What, exactly, is a “real” family vacation?
I think I know what it’s not. It’s not every one
in the family going somewhere together but
remaining ear-phoned and wired to his or her
various electronic devices so they can shut out
distractions; i.e. brothers and sisters, sons and
daughters, mothers and dads.
I also think I know what it is.
I know about a family vacation that is really
different. It is for all ages. It guarantees
quality family time. It’s an expedition, an
adventure, summer camp, summer school and even
manners school all rolled into one. Plus, it’s
real in a way that Disneyworld and Busch Gardens
could never be.
The perfect family vacation? A cruise. Wait. I’m
not talking about a cruise on a big impersonal
ship with a thousand cabins. I mean a cruise on a
private yacht with just two or three cabins.

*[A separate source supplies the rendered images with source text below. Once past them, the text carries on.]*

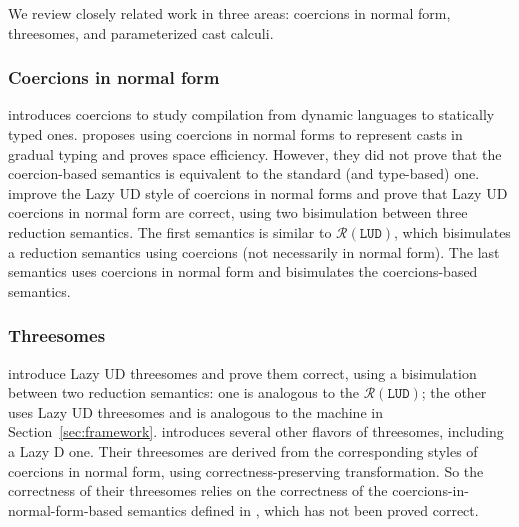 \documentclass[runningheads]{llncs}
\newcommand{\RMachine}[1]{\ensuremath{\mathcal{R}(#1)}}
\newcommand{\LUDMachine}{\RMachine{\BLUD}}
\newcommand{\BLUD}[0]{\ensuremath{\mathtt{LUD}}}
\begin{document}
We review closely related work in three areas: coercions in normal
form, threesomes, and parameterized cast calculi.

\subsubsection{Coercions in normal form}

\citet{henglein1994dynamic} introduces coercions to study compilation
from dynamic languages to statically typed
ones. \citet{herman2010space} proposes using coercions in normal forms
to represent casts in gradual typing and proves space efficiency.
However, they did not prove that the coercion-based semantics is
equivalent to the standard (and type-based)
one. \citet{Siek:2015:BCT:2737924.2737968} improve the Lazy UD style
of coercions in normal forms and prove that Lazy UD coercions in
normal form are correct, using two bisimulation between three
reduction semantics. The first semantics is similar to \LUDMachine,
which bisimulates a reduction semantics using coercions (not
necessarily in normal form). The last semantics uses coercions in
normal form and bisimulates the coercions-based semantics.


\subsubsection{Threesomes}

\citet{Siek:2010:TWB:1706299.1706342} introduce Lazy UD threesomes and
prove them correct, using a bisimulation between two reduction
semantics: one is analogous to the \LUDMachine; the other uses Lazy UD
threesomes and is analogous to the machine in
Section~\ref{sec:framework}.  \citet{Garcia:2013:CTB:2500365.2500603}
introduces several other flavors of threesomes, including a Lazy D
one. Their threesomes are derived from the corresponding styles of
coercions in normal form, using correctness-preserving
transformation. So the correctness of their threesomes relies on the
correctness of the coercions-in-normal-form-based semantics defined in
\citet{herman2010space}, which has not been proved correct.

\end{document}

Instead of crossing an expanse of ocean to dock at
foreign shopping districts, imagine your family
cruising the sheltered Gulf Intracoastal Waterway
past Southwest Florida’s gulf barrier islands and
wild mangrove sanctuaries where herons, egrets,
pelicans and ospreys roost.
Leave the earphones, cell phones and laptops at
home. This is an expedition into the wild. This
is not the family vacations that I recall with my
brother, sister and me fighting for the best seat
in the family station wagon. On the bridgedeck,
there is no such thing as a bad seat.
You’ll see dolphins surf your wake, take note of a
magnificent frigatebird soaring overhead, and see
a giant ray in the clear water below, half-buried
in the sand, thinking you don’t see him. Then,
when the ray knows his hiding place is exposed,
he’ll blow out of there in a puff of sand. Disney
could fake that, but you’d know it was not the
real thing, and your heart wouldn’t take the same
kind of leap.
Drop the dinghy in the water one morning and
paddle to a pristine Gulf beach. You may find the
paddle marks where a loggerhead struggled up
beyond the high tide mark to lay her eggs.

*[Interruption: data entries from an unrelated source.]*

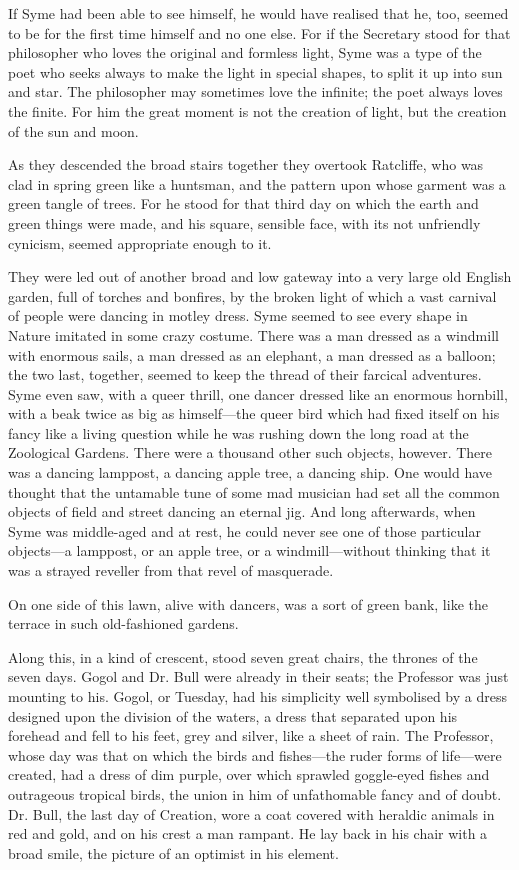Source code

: If Syme had been able to see himself, he would have realised that he, too, seemed to be for the first time himself and no one else. For if the Secretary stood for that philosopher who loves the original and formless light, Syme was a type of the poet who seeks always to make the light in special shapes, to split it up into sun and star. The philosopher may sometimes love the infinite; the poet always loves the finite. For him the great moment is not the creation of light, but the creation of the sun and moon.

As they descended the broad stairs together they overtook Ratcliffe, who was clad in spring green like a huntsman, and the pattern upon whose garment was a green tangle of trees. For he stood for that third day on which the earth and green things were made, and his square, sensible face, with its not unfriendly cynicism, seemed appropriate enough to it.

They were led out of another broad and low gateway into a very large old English garden, full of torches and bonfires, by the broken light of which a vast carnival of people were dancing in motley dress. Syme seemed to see every shape in Nature imitated in some crazy costume. There was a man dressed as a windmill with enormous sails, a man dressed as an elephant, a man dressed as a balloon; the two last, together, seemed to keep the thread of their farcical adventures. Syme even saw, with a queer thrill, one dancer dressed like an enormous hornbill, with a beak twice as big as himself⁠—the queer bird which had fixed itself on his fancy like a living question while he was rushing down the long road at the Zoological Gardens. There were a thousand other such objects, however. There was a dancing lamppost, a dancing apple tree, a dancing ship. One would have thought that the untamable tune of some mad musician had set all the common objects of field and street dancing an eternal jig. And long afterwards, when Syme was middle-aged and at rest, he could never see one of those particular objects⁠—a lamppost, or an apple tree, or a windmill⁠—without thinking that it was a strayed reveller from that revel of masquerade.

On one side of this lawn, alive with dancers, was a sort of green bank, like the terrace in such old-fashioned gardens.

Along this, in a kind of crescent, stood seven great chairs, the thrones of the seven days. Gogol and Dr. Bull were already in their seats; the Professor was just mounting to his. Gogol, or Tuesday, had his simplicity well symbolised by a dress designed upon the division of the waters, a dress that separated upon his forehead and fell to his feet, grey and silver, like a sheet of rain. The Professor, whose day was that on which the birds and fishes⁠—the ruder forms of life⁠—were created, had a dress of dim purple, over which sprawled goggle-eyed fishes and outrageous tropical birds, the union in him of unfathomable fancy and of doubt. Dr. Bull, the last day of Creation, wore a coat covered with heraldic animals in red and gold, and on his crest a man rampant. He lay back in his chair with a broad smile, the picture of an optimist in his element.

On the beach, maybe you’ll find a coquina shell
with a tiny, smoothly-rounded hole in it. This is
the hole made by a snail or a whelk with a
tongue-like part called a radula. The predator
drilled that hole and ate the animal inside. Keep
it as a reminder that the natural world is not
always kind, but is endlessly fascinating.

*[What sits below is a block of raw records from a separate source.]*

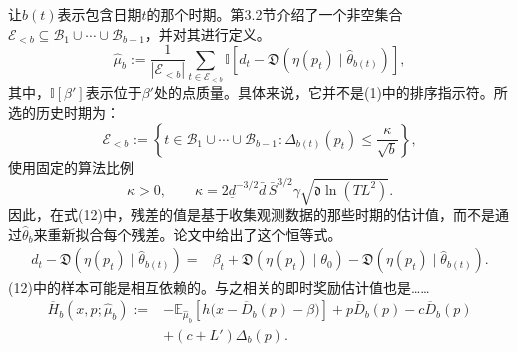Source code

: \documentclass[11pt]{article}
\begin{document}
让\(b(t)\)表示包含日期\(t\)的那个时期。第3.2节介绍了一个非空集合\(\mathcal E_{<b}\subseteq\mathcal B_1\cup\cdots\cup\mathcal B_{b-1}\)，并对其进行定义。
\begin{equation}
\widehat\mu_b:=\frac{1}{|\mathcal E_{<b}|}
\sum_{t\in\mathcal E_{<b}}
\mathbb I\!\left[d_t-\mathfrak D(\eta(p_t)\mid\widehat\theta_{b(t)})\right],
\tag{12}
\end{equation}
其中，\(\mathbb I[\beta']\)表示位于\(\beta'\)处的点质量。具体来说，它并不是(1)中的排序指示符。所选的历史时期为：
\begin{equation}
\mathcal E_{<b}:=
\left\{t\in\mathcal B_1\cup\cdots\cup\mathcal B_{b-1}:
\Delta_{b(t)}(p_t)\leq\frac{\kappa}{\sqrt b}\right\},
\tag{13}
\end{equation}
使用固定的算法比例
\[
\kappa>0,\qquad
\kappa=2\underline d^{-3/2}\bar d\,\bar S^{3/2}\gamma
\sqrt{\mathfrak d\ln(TL^2)}.
\]
因此，在式(12)中，残差的值是基于收集观测数据的那些时期的估计值，而不是通过\(\widehat\theta_b\)来重新拟合每个残差。论文中给出了这个恒等式。
\[
\begin{aligned}
d_t-\mathfrak D(\eta(p_t)\mid\widehat\theta_{b(t)})
={}&\beta_t+\mathfrak D(\eta(p_t)\mid\theta_0)
-\mathfrak D(\eta(p_t)\mid\widehat\theta_{b(t)}).
\end{aligned}
\]
(12)中的样本可能是相互依赖的。与之相关的即时奖励估计值也是……
\begin{equation}
\begin{aligned}
\overline H_b(x,p;\widehat\mu_b):={}&
-\mathbb E_{\widehat\mu_b}\!\left[h\bigl(x-\overline D_b(p)-\beta\bigr)\right]
+p\overline D_b(p)-c\overline D_b(p)\\
&+(c+L')\Delta_b(p).
\end{aligned}
\tag{14}
\end{equation}
\end{document}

Toward the end of the day you’ll anchor up in a
remote cove and organize a family fishing
tournament on the stern. Maybe somebody will
volunteer to take the dinghy to shore and gather
up some clams and the family chef and his/her
assistant will make a one-pot fish stew satisfying
to all. As dark gathers, the family will gather on
the fly-bridge and watch a sliver of a moon appear
over the mangroves and stars emerge against a
black sky. Out here, on a clear night, without the
glare of city lights, you can see 5,000 stars. But
look at one. Now, imagine; you could be looking at
the light of a star that no longer exists. You’re
seeing light that took a million years to reach
you.
The best lessons are learned like that, not from a
textbook.
Be sure to schedule some family events like a
beachside picnic, a dinghy race, a diving contest
off the transom. Memories are made of this,
memories as compelling as anything except for
perhaps ghost stories around a campfire at Girl
Scout camp. Oh, what the heck, tell some ghost
stories, too.
Here’s another bonus: in September, if a teacher
should assign the dreaded
what-I-did-on-my-vacation essay, the student will
have something to write about.
For safety’s sake there are some serious dos and
don’ts on a cruising yacht and the captain insists
they be followed. You might say the atmosphere is
lighthearted, but disciplined. When you think
about it, you could say the rules for a successful
cruise are probably the same as the rules for the
successful life.
A family vacation that teaches that lesson might
be the best vacation of all.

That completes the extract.